さっきまでの緊張も、それなりに解けたみたいだわ。取り合えず、無茶を事前に押さえられたという観点では安心かしら。
とは言うものの、彼女が自分の未熟さに引け目を感じるのも無理ないのよね。レシオスちゃんが命を散らした遺跡に潜ろうっていうんだから。
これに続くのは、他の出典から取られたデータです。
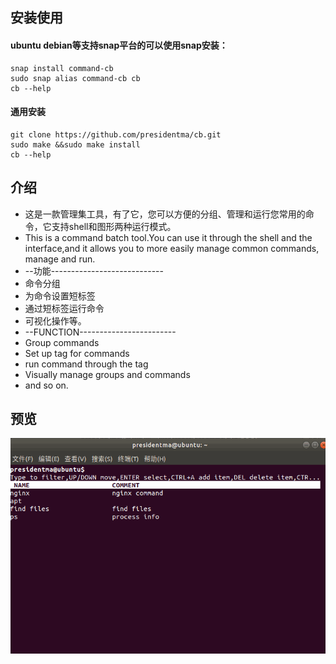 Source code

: ## 安装使用
#### ubuntu debian等支持snap平台的可以使用snap安装：
```
snap install command-cb
sudo snap alias command-cb cb
cb --help
```
#### 通用安装
```
git clone https://github.com/presidentma/cb.git
sudo make &&sudo make install
cb --help
```
## 介绍
- 这是一款管理集工具，有了它，您可以方便的分组、管理和运行您常用的命令，它支持shell和图形两种运行模式。
- This is a command batch tool.You can use it through the shell and the interface,and it allows you to more easily manage common commands, manage and run.
- --功能----------------------------
- 命令分组
- 为命令设置短标签
- 通过短标签运行命令
- 可视化操作等。
- --FUNCTION------------------------
- Group commands
- Set up tag for commands
- run command through the tag
- Visually manage groups and commands
- and so on.
## 预览
![img](preview.gif)
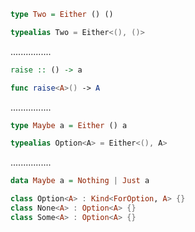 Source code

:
 ```Haskell
type Two = Either () ()
```
```swift
typealias Two = Either<(), ()>
```
................
```Haskell
raise :: () -> a
```
```swift
func raise<A>() -> A
```
................
```Haskell
type Maybe a = Either () a
```
```swift
typealias Option<A> = Either<(), A>
```
................
```Haskell
data Maybe a = Nothing | Just a
```
```swift
class Option<A> : Kind<ForOption, A> {}
class None<A> : Option<A> {}
class Some<A> : Option<A> {}
```
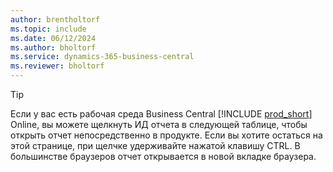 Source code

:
 ```yaml
---
author: brentholtorf
ms.topic: include
ms.date: 06/12/2024
ms.author: bholtorf
ms.service: dynamics-365-business-central
ms.reviewer: bholtorf
---
```


> [!TIP]
> Если у вас есть рабочая среда Business Central [!INCLUDE [prod_short](prod_short.md)] Online, вы можете щелкнуть ИД отчета в следующей таблице, чтобы открыть отчет непосредственно в продукте. Если вы хотите остаться на этой странице, при щелчке удерживайте нажатой клавишу CTRL. В большинстве браузеров отчет открывается в новой вкладке браузера. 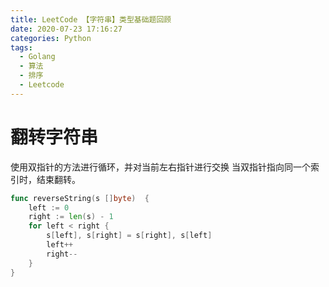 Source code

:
 ```yaml
---
title: LeetCode 【字符串】类型基础题回顾
date: 2020-07-23 17:16:27
categories: Python
tags:
  - Golang
  - 算法
  - 排序
  - Leetcode
---
```


# 翻转字符串
使用双指针的方法进行循环，并对当前左右指针进行交换
当双指针指向同一个索引时，结束翻转。

```go
func reverseString(s []byte)  {
	left := 0
	right := len(s) - 1
	for left < right {
		s[left], s[right] = s[right], s[left]
		left++
		right--
	}
}
```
本当なら今のウエインちゃんを連れて行くべきじゃない。もっと経験を積んで、腕を上げてからじゃないと危険だわ。熟練者だって危ないんだもの。
でもだからと言って、アタシが止めてもこの子は1人で行ってしまうでしょうね。兄であるレシオスちゃんの軌跡をなぞる為に。それなら一緒に行くのが現状での最善だわ。
妥協なんて器用な事が出来る子じゃないのよ。頑固というか。その姿勢もまたレシオスちゃんそのものだわ。時折、本当に2人がダブって見える程よ。
あの子も初めのうちは、こんな風に危なっかしかったわね。真面目で御人好し、お節介で無駄に優しい変わった子。
だけど不思議な雰囲気を持っていたわ。頑なだった人の心を、何時の間にか溶かしてしまうような。
もう何年も忘れていた、誰かを何かを護るという気持ち。アタシにそれを思い出させてくれたのも彼だった。レシオスちゃんのお陰で、アタシは見失っていた道を見付け直せたのよ。
この仮は、護る事で返そうと思ってたのにね。
人生にやり直しはきかない。だけど同じ過ちを繰り返さぬよう、新たに進む事は出来る。
だから今度こそは……
「アキさん」
「なにかしら?」
「色々と、ごめんなさい」
「それは言わない約束でしょ?」
不安に沈みかけた彼女へと、アタシは何時も通りに微笑みかける。
アタシに彼女を責める気はないわ。譲れない事があると、無理だと判ってても突っ走ろうとしちゃう。そんな欠点も含めて、ウエイン・ダートルーナなんだから。
「さーさ、必要な装備を買って準備を終わらせちゃいましょ。任意に展開出来る電磁シールドなんてオススメよ」
「うん」
今はウエインちゃんに見合う道具を選びましょう。
少しでも、この子の生き残る可能性を高める為に。
願わくば、彼女の願いが叶うよう。